Everything needed to understand how the British shop can be found in Fleet Street's reports about what the Duchess of Cambridge wears. Before she was even engaged, newspapers like the Daily Mail had dubbed her "the people's princess," and not for the charitable works that earned her late mother-in-law, Diana, the moniker, but because of her habit of donning affordable fashion brands such as Topshop and Whistles. Indeed, regular and appreciative editorials point out that she is beloved as a style icon (dubious) because she shops the high street, most often Zara. Tsars – they're just like us!
The same principle is in effect during Harrods' annual sale. While luxury retailers in other parts of the world quietly tuck markdown items into a corner, Britain's luxury department store takes a different tack: Each January, it conscripts a boldface celebrity to cut the ribbon, opening the sale with fanfare while ushering in shoppers who aren't necessarily regulars of the posh haunt. In short, it makes bargain shopping a grand event.
The British affection for mixing the high with the low is equally apparent on London's high street – the metonymous term for the main public and commercial area in any English town – where different retail philosophies, not to mention class divisions, really converge.
There is the 308-year-old Piccadilly matron Fortnum & Mason, known for cozy afternoon teas and luxury hampers; the H&Ms and Zaras; and, of course, the multidepartment emporia such as Harrods and Harvey Nichols, which boast the latest luxury designers in gleaming glass and marble display cases – and where, of course, the hobby of spelunking for deals among the designer pieces plays out.
That habit – the one Patsy and Edina honed over the course of 20 years at Harvey "it's fabulous, honey sweetie darling" Nicks – was originally imported to late-Edwardian England in 1909 by American-born Harry Selfridge (currently played by Jeremy Piven in a series melodrama based on Lindy Woodhead's biography Shopping, Seduction and Mr. Selfridge). The retailer's radical notion of shopping for pleasure, not necessity – along with his penchant for publicity and self-promotion – were learned at Chicago's famously sumptuous Marshall Field's department store, which helped fashion the American middle class. Selfridges, too, was aimed at the egalitarian middle, but it also made an effort to appeal to the working class by way of special promotions and flash sales.
If that sounds a bit like noblesse oblige, it was – and yet, it was Selfridges itself that would eventually make a retail play that opened the high street to fast fashion, and shoppers of all budgets along with it.
In the 1960s, shopping became a serious (and unisex) leisure pursuit in Swinging London. It was the colourful independent shops on Carnaby Street, not Selfridges or Harrods, that produced the mod fashions that clothed the country's biggest youth movement. Those defining garments were locally designed, were hardly inexpensive and quickly became a uniform. It didn't take long for the big department stores to get in on the game. In 1966, Selfridges launched the in-store Miss Selfridge boutique on the high street, which specialized in younger, brighter, more affordable looks than those its flagship was known for. It was so successful that Miss Selfridge was spun off into a chain – and this nearly a decade before Zara, the queen of fast and youthful fashion, launched in Spain.
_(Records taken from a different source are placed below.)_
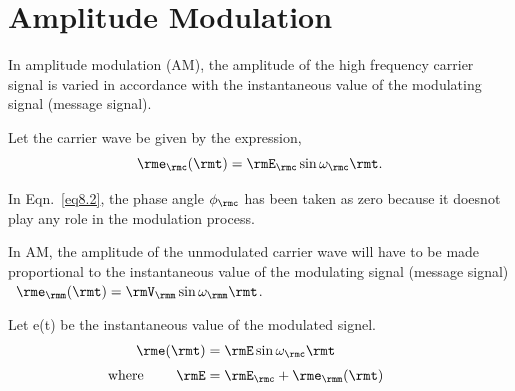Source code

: \section{Amplitude Modulation}\label{sec8.5}

In amplitude modulation (AM), the amplitude of the high frequency
carrier signal is varied in accordance with the instantaneous value of
the modulating signal (message signal).

\smallskip

Let the carrier wave be given by the expression,
\begin{equation}
\rme_{\rmc}(\rmt) = \rmE_{\rmc} \sin \omega_{\rmc} \rmt.\label{eq8.2}
\end{equation}

In Eqn.~\eqref{eq8.2}, the phase angle $\phi_{\rmc}$ has been taken as
zero because it doesnot play any role in the modulation process.

In AM, the amplitude of the unmodulated carrier wave will have to be
made proportional to the instantaneous value of the modulating signal
(message signal) ~${\rme}_{\rmm}(\rmt) =
{\rmV}_{\rmm} \sin \omega_{\rmm} {\rmt}$.

Let e(t) be the instantaneous value of the modulated signel.
\begin{align}
\rme(\rmt) & = \rmE \sin \omega_{\rmc} \rmt\label{eq8.3}\\[3pt]
\text{where } \qquad \rmE & = \rmE_{\rmc} + \rme_{\rmm} (\rmt) \qquad \label{eq8.4}
\end{align}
But it was Selfridge's spiritual heir, George Davies, who went a step further, pushing prices even lower. In 1981, the marketing and retail whiz founded the fashion chain Next, another staple of the British high street, before launching his eponymous, inexpensive and of-the-moment-driven George clothing label within the aisles of Asda, the mid-range national supermarket chain (sound familiar?), paving the way for a slew of fast-fashion shops that now flank the designer-stuffed department stores on the high street, not only in England but everywhere.
That's not necessarily a good thing. In Britain, the taste for mixing high with low has accelerated to such a degree that what Harry Selfridge would label 'low' now looks like the middle, given how far prices have fallen. Hearteningly, however, a wave of British activists might be first in putting on the brakes. A bold group of them have christened April 24 – the anniversary of the Rana Plaza clothing-factory tragedies in Bangladesh – Fashion Revolution Day. This year, it targeted the discount clothing chain Primark, urging shoppers at home (and in 70 participating countries) to boycott the brand – and to pepper it with questions about where its clothing is made and under what conditions. While the Brits have always celebrated the high-low mix, they seem to know as well as anyone just how low they're prepared to go.